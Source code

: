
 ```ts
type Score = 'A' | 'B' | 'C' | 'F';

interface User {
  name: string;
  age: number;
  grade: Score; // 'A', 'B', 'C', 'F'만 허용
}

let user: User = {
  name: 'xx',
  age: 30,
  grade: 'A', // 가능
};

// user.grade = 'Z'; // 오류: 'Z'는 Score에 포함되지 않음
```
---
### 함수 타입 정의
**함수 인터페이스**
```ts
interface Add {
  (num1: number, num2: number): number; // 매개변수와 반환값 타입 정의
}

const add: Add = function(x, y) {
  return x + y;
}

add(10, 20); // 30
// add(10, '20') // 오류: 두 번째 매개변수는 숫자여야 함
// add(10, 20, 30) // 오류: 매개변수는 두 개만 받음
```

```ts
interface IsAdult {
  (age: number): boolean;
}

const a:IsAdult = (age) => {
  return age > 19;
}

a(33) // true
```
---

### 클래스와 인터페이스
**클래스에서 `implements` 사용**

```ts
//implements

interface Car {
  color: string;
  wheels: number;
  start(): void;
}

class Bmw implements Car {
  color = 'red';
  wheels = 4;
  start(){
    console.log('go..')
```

────

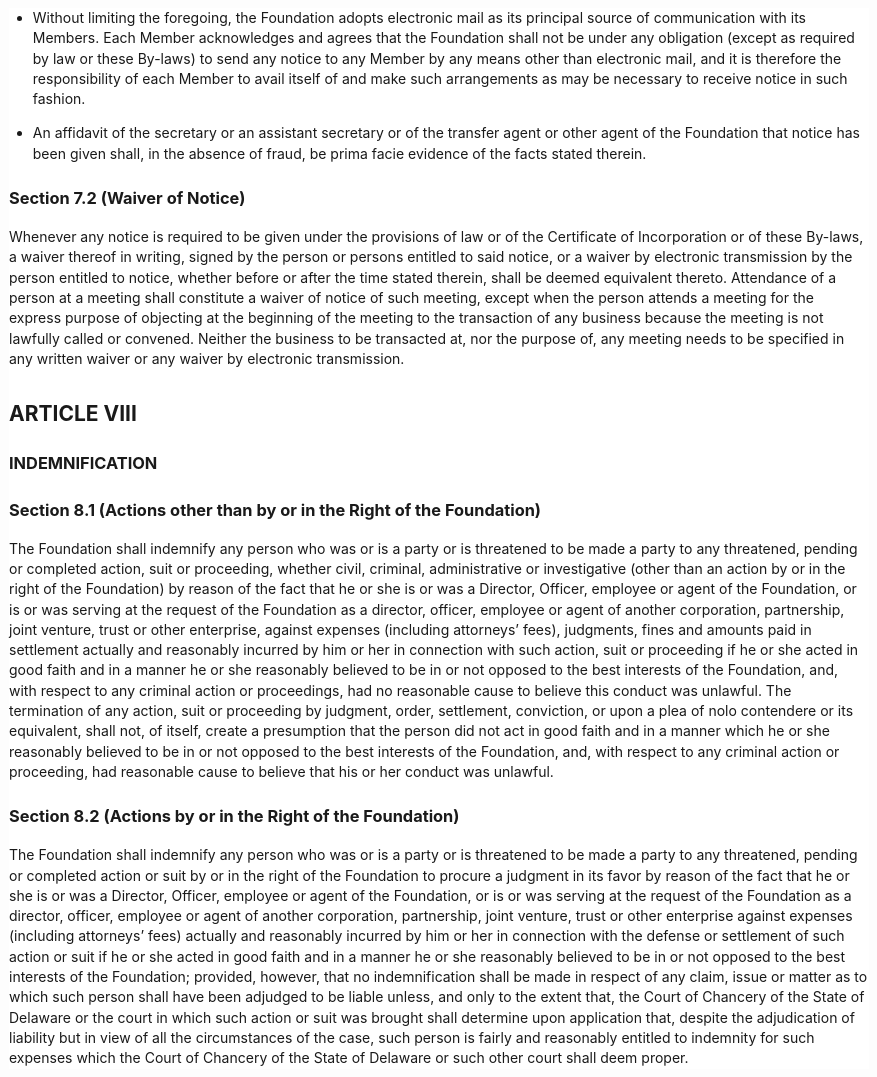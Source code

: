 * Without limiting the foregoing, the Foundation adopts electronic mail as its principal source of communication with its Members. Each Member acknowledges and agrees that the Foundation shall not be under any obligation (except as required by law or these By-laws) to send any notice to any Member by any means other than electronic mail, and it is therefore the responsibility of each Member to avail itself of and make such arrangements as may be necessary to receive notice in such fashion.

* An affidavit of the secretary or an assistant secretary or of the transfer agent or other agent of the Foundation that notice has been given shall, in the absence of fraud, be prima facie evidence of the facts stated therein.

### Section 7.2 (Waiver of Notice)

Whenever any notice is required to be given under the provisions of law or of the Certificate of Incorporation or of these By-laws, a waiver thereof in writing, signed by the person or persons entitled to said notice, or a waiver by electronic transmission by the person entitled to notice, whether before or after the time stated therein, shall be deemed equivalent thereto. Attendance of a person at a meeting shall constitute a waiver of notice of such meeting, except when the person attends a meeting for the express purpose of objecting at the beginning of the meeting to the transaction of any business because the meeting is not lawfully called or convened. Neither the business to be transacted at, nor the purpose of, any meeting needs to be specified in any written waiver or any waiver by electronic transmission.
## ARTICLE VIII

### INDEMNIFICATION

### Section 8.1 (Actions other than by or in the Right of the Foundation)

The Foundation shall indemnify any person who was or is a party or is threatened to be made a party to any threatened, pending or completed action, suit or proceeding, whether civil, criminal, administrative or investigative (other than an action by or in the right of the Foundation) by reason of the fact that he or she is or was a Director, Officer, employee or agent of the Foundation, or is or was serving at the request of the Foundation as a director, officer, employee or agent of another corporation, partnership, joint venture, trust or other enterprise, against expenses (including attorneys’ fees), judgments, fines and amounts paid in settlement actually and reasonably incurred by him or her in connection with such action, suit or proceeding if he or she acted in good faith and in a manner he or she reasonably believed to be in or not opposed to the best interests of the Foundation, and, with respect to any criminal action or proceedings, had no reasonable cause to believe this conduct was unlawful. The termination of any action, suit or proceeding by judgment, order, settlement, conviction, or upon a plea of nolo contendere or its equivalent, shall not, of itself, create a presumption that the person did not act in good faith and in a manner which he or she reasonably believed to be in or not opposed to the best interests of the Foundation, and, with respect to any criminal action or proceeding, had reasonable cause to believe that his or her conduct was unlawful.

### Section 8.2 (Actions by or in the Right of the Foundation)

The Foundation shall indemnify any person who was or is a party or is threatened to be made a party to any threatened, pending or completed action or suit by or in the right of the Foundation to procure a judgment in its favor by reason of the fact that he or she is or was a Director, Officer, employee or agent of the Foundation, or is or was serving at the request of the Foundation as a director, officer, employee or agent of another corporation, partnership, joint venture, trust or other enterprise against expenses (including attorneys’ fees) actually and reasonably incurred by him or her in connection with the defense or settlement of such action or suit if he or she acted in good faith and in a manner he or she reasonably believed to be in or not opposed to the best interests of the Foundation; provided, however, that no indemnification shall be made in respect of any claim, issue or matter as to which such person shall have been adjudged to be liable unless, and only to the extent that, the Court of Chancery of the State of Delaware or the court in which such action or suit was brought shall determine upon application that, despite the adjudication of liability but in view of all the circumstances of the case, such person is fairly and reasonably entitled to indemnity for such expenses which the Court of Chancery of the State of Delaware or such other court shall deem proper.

────

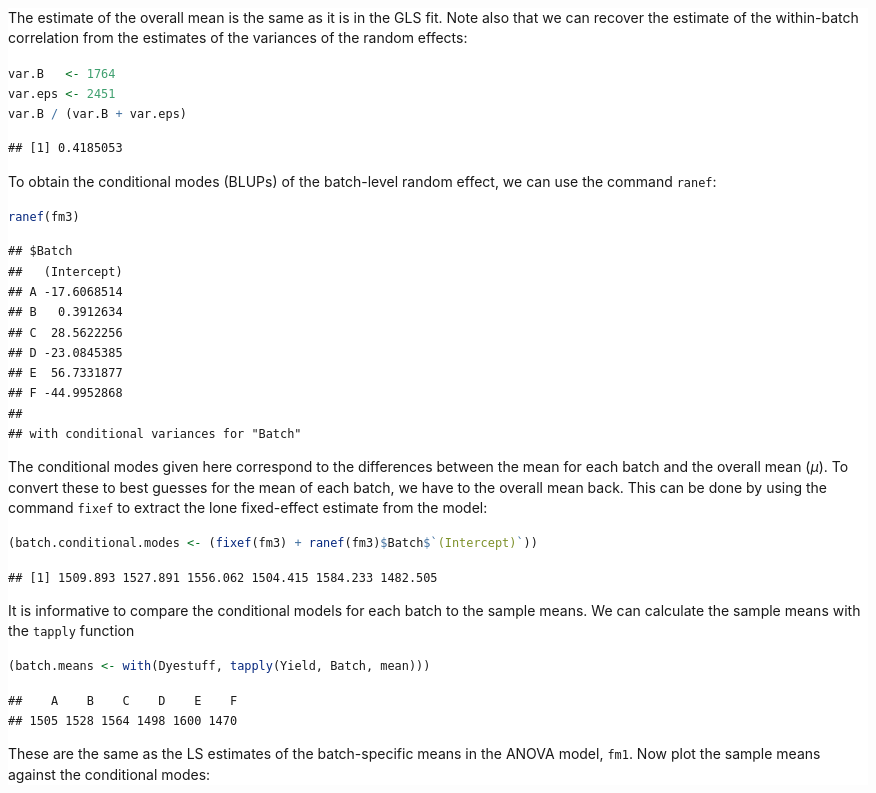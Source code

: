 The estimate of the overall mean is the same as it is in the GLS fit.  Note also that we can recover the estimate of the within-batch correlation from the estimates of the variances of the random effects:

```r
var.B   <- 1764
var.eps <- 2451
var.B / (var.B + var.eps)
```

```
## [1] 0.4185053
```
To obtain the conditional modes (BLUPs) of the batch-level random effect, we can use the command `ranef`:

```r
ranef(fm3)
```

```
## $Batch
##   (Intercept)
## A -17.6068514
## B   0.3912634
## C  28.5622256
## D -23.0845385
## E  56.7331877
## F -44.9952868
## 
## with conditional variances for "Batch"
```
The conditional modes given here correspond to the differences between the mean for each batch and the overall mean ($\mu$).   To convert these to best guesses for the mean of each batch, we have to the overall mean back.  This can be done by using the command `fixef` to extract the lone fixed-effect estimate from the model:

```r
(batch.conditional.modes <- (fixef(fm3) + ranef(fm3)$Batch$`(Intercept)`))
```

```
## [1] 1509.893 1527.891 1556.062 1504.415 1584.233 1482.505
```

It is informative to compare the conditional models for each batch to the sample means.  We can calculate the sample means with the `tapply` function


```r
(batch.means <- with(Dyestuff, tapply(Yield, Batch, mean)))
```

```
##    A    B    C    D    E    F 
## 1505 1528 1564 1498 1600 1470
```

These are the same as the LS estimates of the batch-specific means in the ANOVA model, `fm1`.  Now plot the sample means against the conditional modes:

────

TO DO:
Each line holding "random" in the records should be copied out.

RESULT OF THE TASK:
: The estimate of the overall mean is the same as it is in the GLS fit.  Note also that we can recover the estimate of the within-batch correlation from the estimates of the variances of the random effects:
To obtain the conditional modes (BLUPs) of the batch-level random effect, we can use the command `ranef`:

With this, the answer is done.